Patih Danurejo II, Patih Seda Kedhaton
YOGYAKARTA, NETRALNEWS.COM- Pembaca yang budiman, dalam kisah terdahulu disampaikan tentang Mayor Tumenggung Wironegoro yang merupakan pengawal pribadi Sultan keempat dan komandan prajurit Keraton Yogyakarta.
Diponegoro dengan Mayor Wironegoro memang tidak pernah akur.
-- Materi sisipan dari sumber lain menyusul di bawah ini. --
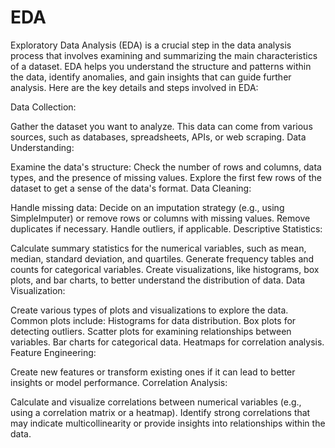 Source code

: # EDA
Exploratory Data Analysis (EDA) is a crucial step in the data analysis process that involves examining and summarizing the main characteristics of a dataset. EDA helps you understand the structure and patterns within the data, identify anomalies, and gain insights that can guide further analysis. Here are the key details and steps involved in EDA:

Data Collection:

Gather the dataset you want to analyze. This data can come from various sources, such as databases, spreadsheets, APIs, or web scraping.
Data Understanding:

Examine the data's structure: Check the number of rows and columns, data types, and the presence of missing values.
Explore the first few rows of the dataset to get a sense of the data's format.
Data Cleaning:

Handle missing data: Decide on an imputation strategy (e.g., using SimpleImputer) or remove rows or columns with missing values.
Remove duplicates if necessary.
Handle outliers, if applicable.
Descriptive Statistics:

Calculate summary statistics for the numerical variables, such as mean, median, standard deviation, and quartiles.
Generate frequency tables and counts for categorical variables.
Create visualizations, like histograms, box plots, and bar charts, to better understand the distribution of data.
Data Visualization:

Create various types of plots and visualizations to explore the data. Common plots include:
Histograms for data distribution.
Box plots for detecting outliers.
Scatter plots for examining relationships between variables.
Bar charts for categorical data.
Heatmaps for correlation analysis.
Feature Engineering:

Create new features or transform existing ones if it can lead to better insights or model performance.
Correlation Analysis:

Calculate and visualize correlations between numerical variables (e.g., using a correlation matrix or a heatmap).
Identify strong correlations that may indicate multicollinearity or provide insights into relationships within the data.
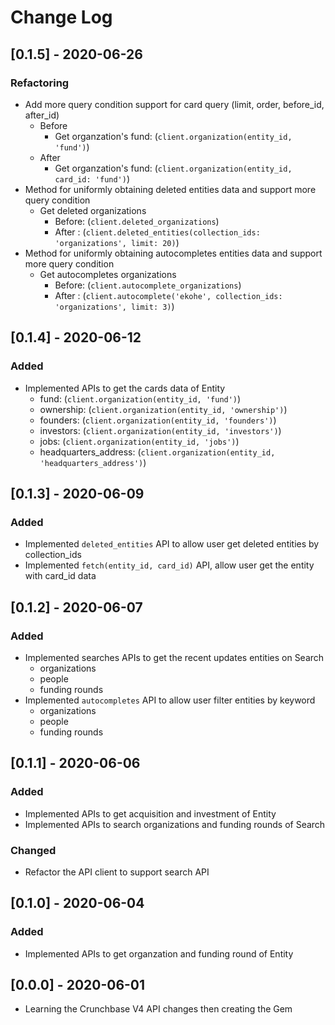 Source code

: # Change Log

## [0.1.5] - 2020-06-26

### Refactoring
- Add more query condition support for card query (limit, order, before_id, after_id)
    * Before
      - Get organzation's fund: (`client.organization(entity_id, 'fund')`)
    * After
      - Get organzation's fund: (`client.organization(entity_id, card_id: 'fund')`)
- Method for uniformly obtaining deleted entities data and support more query condition
    * Get deleted organizations
      - Before:  (`client.deleted_organizations`)
      - After :  (`client.deleted_entities(collection_ids: 'organizations', limit: 20)`)
- Method for uniformly obtaining autocompletes entities data and support more query condition
    * Get autocompletes organizations
      - Before:  (`client.autocomplete_organizations`)
      - After :  (`client.autocomplete('ekohe', collection_ids: 'organizations', limit: 3)`)

## [0.1.4] - 2020-06-12

### Added
- Implemented APIs to get the cards data of Entity
  - fund: (`client.organization(entity_id, 'fund')`)
  - ownership: (`client.organization(entity_id, 'ownership')`)
  - founders: (`client.organization(entity_id, 'founders')`)
  - investors: (`client.organization(entity_id, 'investors')`)
  - jobs: (`client.organization(entity_id, 'jobs')`)
  - headquarters_address: (`client.organization(entity_id, 'headquarters_address')`)

## [0.1.3] - 2020-06-09

### Added
- Implemented `deleted_entities` API to allow user get deleted entities by collection_ids
- Implemented `fetch(entity_id, card_id)` API, allow user get the entity with card_id data

## [0.1.2] - 2020-06-07

### Added
- Implemented searches APIs to get the recent updates entities on Search
  - organizations
  - people
  - funding rounds
- Implemented `autocompletes` API to allow user filter entities by keyword
  - organizations
  - people
  - funding rounds

## [0.1.1] - 2020-06-06

### Added
- Implemented APIs to get acquisition and investment of Entity
- Implemented APIs to search organizations and funding rounds of Search

### Changed
- Refactor the API client to support search API

## [0.1.0] - 2020-06-04

### Added

- Implemented APIs to get organzation and funding round of Entity

## [0.0.0] - 2020-06-01

- Learning the Crunchbase V4 API changes then creating the Gem
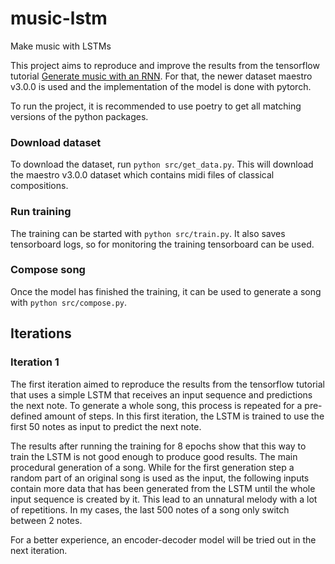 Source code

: # music-lstm
Make music with LSTMs

This project aims to reproduce and improve the results from the tensorflow tutorial [Generate music with an RNN](https://www.tensorflow.org/tutorials/audio/music_generation).
For that, the newer dataset maestro v3.0.0 is used and the implementation of the model is done with pytorch.

To run the project, it is recommended to use poetry to get all matching versions of the python packages.

### Download dataset
To download the dataset, run `python src/get_data.py`. This will download the maestro v3.0.0
dataset which contains midi files of classical compositions.

### Run training
The training can be started with `python src/train.py`. It also saves tensorboard logs, so for monitoring 
the training tensorboard can be used.

### Compose song
Once the model has finished the training, it can be used to generate a song with `python src/compose.py`.

## Iterations

### Iteration 1
The first iteration aimed to reproduce the results from the tensorflow tutorial that uses a simple
LSTM that receives an input sequence and predictions the next note. To generate a whole song, this
process is repeated for a pre-defined amount of steps. In this first iteration, the LSTM is trained
to use the first 50 notes as input to predict the next note.

The results after running the training for 8 epochs show that this way to train the LSTM is not
good enough to produce good results. The main procedural generation of a song. While for the first
generation step a random part of an original song is used as the input, the following inputs contain
more data that has been generated from the LSTM until the whole input sequence is created by it.
This lead to an unnatural melody with a lot of repetitions. In my cases, the last 500 notes of a 
song only switch between 2 notes.

For a better experience, an encoder-decoder model will be tried out in the next iteration. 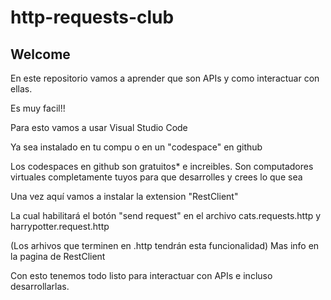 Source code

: # http-requests-club

## Welcome

En este repositorio vamos a aprender que son APIs y como interactuar con ellas.

Es muy facil!! 

Para esto vamos a usar Visual Studio Code

Ya sea instalado en tu compu o en un "codespace" en github

Los codespaces en github son gratuitos* e increibles. Son computadores virtuales completamente tuyos para que desarrolles y crees lo que sea

Una vez aquí vamos a instalar la extension "RestClient" 

La cual habilitará el botón "send request" en el archivo cats.requests.http y harrypotter.request.http

(Los arhivos que terminen en .http tendrán esta funcionalidad) Mas info en la pagina de RestClient

Con esto tenemos todo listo para interactuar con APIs e incluso desarrollarlas. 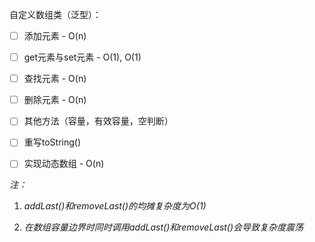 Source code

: 自定义数组类（泛型）：

* [ ] 添加元素 - O(n)
* [ ] get元素与set元素 - O(1), O(1)  
* [ ] 查找元素 - O(n)
* [ ] 删除元素 - O(n)
* [ ] 其他方法（容量，有效容量，空判断）  
* [ ] 重写toString()
* [ ] 实现动态数组 - O(n)



*注：*

1. *addLast()和removeLast()的均摊复杂度为O(1)*

2. *在数组容量边界时同时调用addLast()和removeLast()会导致复杂度震荡* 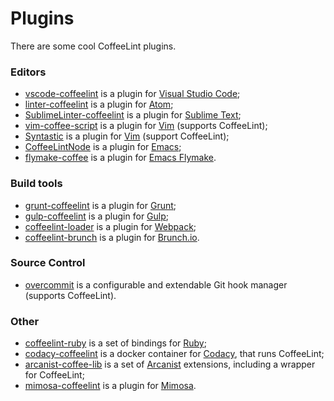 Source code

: 
# Plugins

There are some cool CoffeeLint plugins.

### Editors

- [vscode-coffeelint](https://marketplace.visualstudio.com/items?itemName=slb235.vscode-coffeelint) is a plugin for [Visual Studio Code](https://code.visualstudio.com/);
- [linter-coffeelint](https://atom.io/packages/linter-coffeelint) is a plugin for [Atom](https://atom.io/);
- [SublimeLinter-coffeelint](https://packagecontrol.io/packages/SublimeLinter-coffeelint) is a plugin for [Sublime Text](https://www.sublimetext.com/);
- [vim-coffee-script](https://github.com/kchmck/vim-coffee-script) is a plugin for [Vim](https://www.vim.org/) (supports CoffeeLint);
- [Syntastic](https://github.com/vim-syntastic/syntastic) is a plugin for [Vim](https://www.vim.org/) (support CoffeeLint);
- [CoffeeLintNode](https://github.com/ajkavanagh/coffeelintnode) is a plugin for [Emacs](https://www.gnu.org/software/emacs/);
- [flymake-coffee](https://github.com/purcell/flymake-coffee) is a plugin for [Emacs Flymake](https://www.gnu.org/software/emacs/manual/html_node/flymake/index.html).

### Build tools

- [grunt-coffeelint](https://www.npmjs.com/package/grunt-coffeelint) is a plugin for [Grunt](https://gruntjs.com/);
- [gulp-coffeelint](https://www.npmjs.com/package/gulp-coffeelint) is a plugin for [Gulp](https://gulpjs.com/);
- [coffeelint-loader](https://www.npmjs.com/package/coffeelint-loader) is a plugin for [Webpack](https://webpack.js.org/);
- [coffeelint-brunch](https://www.npmjs.com/package/coffeelint-brunch) is a plugin for [Brunch.io](https://brunch.io/).

### Source Control

- [overcommit](https://github.com/sds/overcommit) is a configurable and extendable Git hook manager (supports CoffeeLint).

### Other

- [coffeelint-ruby](https://rubygems.org/gems/coffeelint) is a set of bindings for [Ruby](https://www.ruby-lang.org/);
- [codacy-coffeelint](https://github.com/codacy/codacy-coffeelint) is a docker container for [Codacy](https://www.codacy.com/), that runs CoffeeLint;
- [arcanist-coffee-lib](https://github.com/synaway/arcanist-coffee-lib) is a set of [Arcanist](https://github.com/phacility/arcanist) extensions, including a wrapper for CoffeeLint;
- [mimosa-coffeelint](https://github.com/dbashford/mimosa-coffeelint) is a plugin for [Mimosa](https://mimosa.io/).
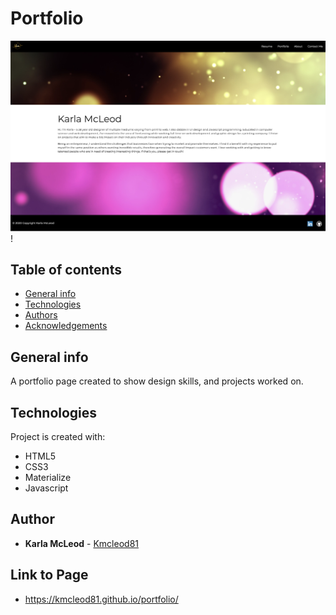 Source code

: # Portfolio

![Algorithm schema](./assets/images/portfolio.png)!

## Table of contents
* [General info](#general-info)
* [Technologies](#technologies)
* [Authors](#authors)
* [Acknowledgements](#Acknowledgements)

## General info
A portfolio page created to show design skills, and projects worked on.
    
## Technologies
Project is created with:
* HTML5
* CSS3
* Materialize
* Javascript
    

## Author

* **Karla McLeod** - [Kmcleod81](https://github.com/Kmcleod81)

## Link to Page

* https://kmcleod81.github.io/portfolio/
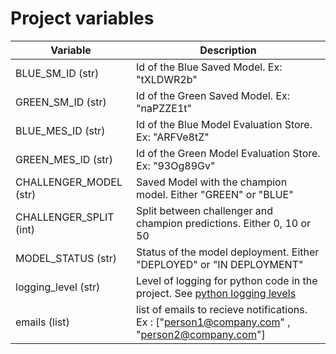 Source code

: # Project variables

| Variable      | Description |
| ----------- | ----------- |
| BLUE_SM_ID (str)    | Id of the Blue Saved Model. Ex: "tXLDWR2b"       |
| GREEN_SM_ID (str)    | Id of the Green Saved Model. Ex: "naPZZE1t"         |
| BLUE_MES_ID (str)    | Id of the Blue Model Evaluation Store. Ex: "ARFVe8tZ"    |
| GREEN_MES_ID (str)    | Id of the Green  Model Evaluation Store. Ex: "93Og89Gv"          |
| CHALLENGER_MODEL (str)    | Saved Model with the champion model. Either "GREEN" or "BLUE"      |
| CHALLENGER_SPLIT (int)  | Split between challenger and champion predictions. Either 0, 10 or 50      |
| MODEL_STATUS (str)   | Status of the model deployment. Either "DEPLOYED" or "IN DEPLOYMENT"        |
| logging_level (str)   | Level of logging for python code in the project. See [python logging levels](https://docs.python.org/3/library/logging.html#logging-levels)        |
| emails (list)   |  list of emails to recieve notifications. Ex : ["person1@company.com" , "person2@company.com"]  |


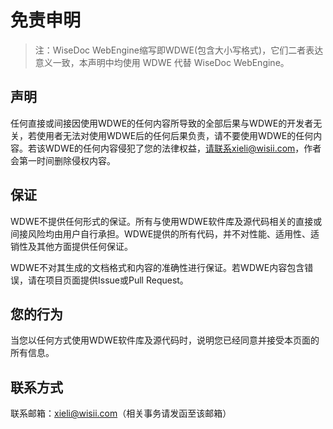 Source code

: # 免责申明

> 注：WiseDoc WebEngine缩写即WDWE(包含大小写格式)，它们二者表达意义一致，本声明中均使用 WDWE 代替 WiseDoc WebEngine。

## 声明 

任何直接或间接因使用WDWE的任何内容所导致的全部后果与WDWE的开发者无关，若使用者无法对使用WDWE后的任何后果负责，请不要使用WDWE的任何内容。若该WDWE的任何内容侵犯了您的法律权益，请联系xieli@wisii.com，作者会第一时间删除侵权内容。

## 保证

WDWE不提供任何形式的保证。所有与使用WDWE软件库及源代码相关的直接或间接风险均由用户自行承担。WDWE提供的所有代码，并不对性能、适用性、适销性及其他方面提供任何保证。

WDWE不对其生成的文档格式和内容的准确性进行保证。若WDWE内容包含错误，请在项目页面提供Issue或Pull Request。

## 您的行为

当您以任何方式使用WDWE软件库及源代码时，说明您已经同意并接受本页面的所有信息。

## 联系方式

联系邮箱：xieli@wisii.com（相关事务请发函至该邮箱） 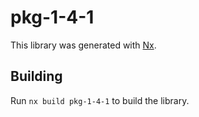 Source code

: # pkg-1-4-1

This library was generated with [Nx](https://nx.dev).

## Building

Run `nx build pkg-1-4-1` to build the library.
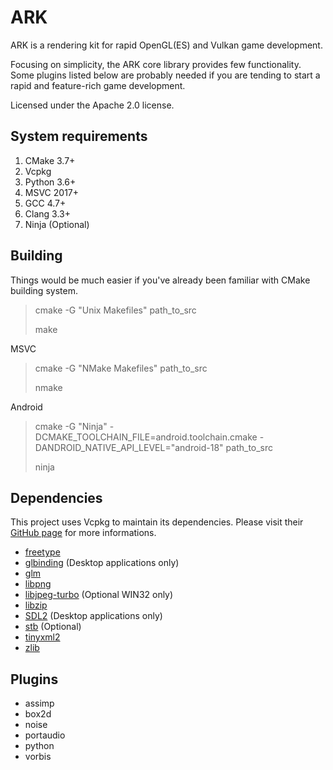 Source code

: ARK
==============

ARK is a rendering kit for rapid OpenGL(ES) and Vulkan game development.

Focusing on simplicity, the ARK core library provides few functionality.
Some plugins listed below are probably needed if you are tending to start a rapid and feature-rich game development.

Licensed under the Apache 2.0 license.


System requirements
--------------
1. CMake 3.7+
2. Vcpkg
3. Python 3.6+
4. MSVC 2017+
5. GCC 4.7+
6. Clang 3.3+
7. Ninja (Optional)


Building
--------------
Things would be much easier if you've already been familiar with CMake building system.


> cmake -G "Unix Makefiles" path_to_src
>
> make

MSVC
> cmake -G "NMake Makefiles" path_to_src
>
> nmake

Android
> cmake -G "Ninja" -DCMAKE_TOOLCHAIN_FILE=android.toolchain.cmake -DANDROID_NATIVE_API_LEVEL="android-18" path_to_src
>
> ninja


Dependencies
--------------
This project uses Vcpkg to maintain its dependencies. Please visit their [GitHub page](https://github.com/microsoft/vcpkg) for more informations.

* [freetype](http://www.freetype.org)
* [glbinding](http://www.glbinding.org) (Desktop applications only)
* [glm](http://glm.g-truc.net)
* [libpng](http://www.libpng.org/pub/png/libpng.html)
* [libjpeg-turbo](https://github.com/libjpeg-turbo/libjpeg-turbo.git) (Optional WIN32 only)
* [libzip](https://nih.at/libzip/)
* [SDL2](https://www.libsdl.org) (Desktop applications only)
* [stb](https://github.com/nothings/stb) (Optional)
* [tinyxml2](http://www.grinninglizard.com/tinyxml2/)
* [zlib](http://zlib.net/)


Plugins
--------------
* assimp
* box2d
* noise
* portaudio
* python
* vorbis
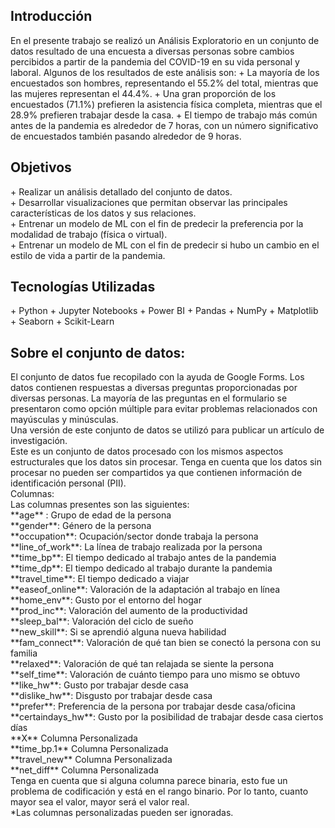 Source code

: <h2>Introducción</h2>
En el presente trabajo se realizó un Análisis Exploratorio en un conjunto de datos resultado de una encuesta a diversas personas sobre cambios percibidos a partir de la pandemia del COVID-19 en su vida personal y laboral. 
Algunos de los resultados de este análisis son:
+ La mayoría de los encuestados son hombres, representando el 55.2% del total, mientras que las mujeres representan el 44.4%.
+ Una gran proporción de los encuestados (71.1%) prefieren la asistencia física completa, mientras que el 28.9% prefieren trabajar desde la casa.
+ El tiempo de trabajo más común antes de la pandemia es alrededor de 7 horas, con un número significativo de encuestados también pasando alrededor de 9 horas.
<h2>Objetivos</h2>
+ Realizar un análisis detallado del conjunto de datos.<br>
+ Desarrollar visualizaciones  que permitan observar las principales características de los datos y sus relaciones.<br>
+ Entrenar un modelo de ML con el fin de predecir la preferencia por la modalidad de trabajo (física o virtual).<br>
+ Entrenar un modelo de ML con el fin de predecir si hubo un cambio en el estilo de vida a partir de la pandemia.<br>
<h2>Tecnologías Utilizadas</h2>
+ Python
+ Jupyter Notebooks
+ Power BI
+ Pandas
+ NumPy
+ Matplotlib
+ Seaborn
+ Scikit-Learn
<h2>Sobre el conjunto de datos: </h2>
El conjunto de datos fue recopilado con la ayuda de Google Forms. Los datos contienen respuestas a diversas preguntas proporcionadas por diversas personas. La mayoría de las preguntas en el formulario se presentaron como opción múltiple para evitar problemas relacionados con mayúsculas y minúsculas.<br>
Una versión de este conjunto de datos se utilizó para publicar un artículo de investigación.<br>
Este es un conjunto de datos procesado con los mismos aspectos estructurales que los datos sin procesar. Tenga en cuenta que los datos sin procesar no pueden ser compartidos ya que contienen información de identificación personal (PII).<br>
Columnas:<br>
Las columnas presentes son las siguientes:<br>
**age** : Grupo de edad de la persona<br>
**gender**: Género de la persona<br>
**occupation**: Ocupación/sector donde trabaja la persona<br>
**line_of_work**: La línea de trabajo realizada por la persona<br>
**time_bp**: El tiempo dedicado al trabajo antes de la pandemia<br>
**time_dp**: El tiempo dedicado al trabajo durante la pandemia<br>
**travel_time**: El tiempo dedicado a viajar<br>
**easeof_online**: Valoración de la adaptación al trabajo en línea<br>
**home_env**: Gusto por el entorno del hogar<br>
**prod_inc**: Valoración del aumento de la productividad<br>
**sleep_bal**: Valoración del ciclo de sueño<br>
**new_skill**: Si se aprendió alguna nueva habilidad<br>
**fam_connect**: Valoración de qué tan bien se conectó la persona con su familia<br>
**relaxed**: Valoración de qué tan relajada se siente la persona<br>
**self_time**: Valoración de cuánto tiempo para uno mismo se obtuvo<br>
**like_hw**: Gusto por trabajar desde casa<br>
**dislike_hw**: Disgusto por trabajar desde casa<br>
**prefer**: Preferencia de la persona por trabajar desde casa/oficina<br>
**certaindays_hw**: Gusto por la posibilidad de trabajar desde casa ciertos días<br>
**X** Columna Personalizada<br>
**time_bp.1** Columna Personalizada<br>
**travel_new** Columna Personalizada<br>
**net_diff** Columna Personalizada<br>
Tenga en cuenta que si alguna columna parece binaria, esto fue un problema de codificación y está en el rango binario. Por lo tanto, cuanto mayor sea el valor, mayor será el valor real.<br>
*Las columnas personalizadas pueden ser ignoradas.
Pernah ketika Diponegoro masih menjadi Wali Sultan (Wali Negara) saat Sultan keempat masih sangat belia, Diponegoro dikucilkan karena sikap kritisnya, bahkan ketika keraton akan mengangkat Polisi Desa atau Gunung yang bertugas memungut pajak kepada rakyat yang memberatkan rakyat, Diponegoro tidak diikutkan dalam keputusan itu.
Tentu saja Diponegoro sangat marah karena pajak saat itu sudah banyak, sehingga memberatkan rakyat. Diponegoro kemudian protes kepada adiknya, Sultan keempat dan menyarankan agar pengangkatan Polisi Desa dibatalkan.
Sebenarnya Sultan keempat sudah berniat membatalkan pengangkatan Polisi Desa, tetapi Tumenggung Mayor Wironegoro menentang dengan keras apabila pengangkatan Polisi Desa dibatalkan. Untuk itulah antara Mayor Wironegoro dengan Diponegoro bertengkar hebat.
Pendapat Tumenggung Mayor Wironegoro ini dikuatkan oleh Patih Danurejo IV. Akhirnya, pengangkatan Polisi Desa itu tetap dijalankan karena Ratu Ibu (Ibunda Sultan keempat) ikut campur untuk segera mengangkat Polisi Desa agar pemungutan pajak segera diwujudkan.
Mayor Wironegoro juga berperan besar dalam penyerbuan tentara kolonial dan tentara Keraton Yogyakarta ke Tegalrejo. Beruntung ada pandai besi yang memberitahukan bahwa tentara kolonial dan tentara keraton akan menyerbu pemukiman Tegalrejo. Pandai besi ini memperbaiki sepatu kuda-kuda yang akan digunakan untuk menyerbu Tegalrejo (kisah tersebut bisa dibaca DI SINI ).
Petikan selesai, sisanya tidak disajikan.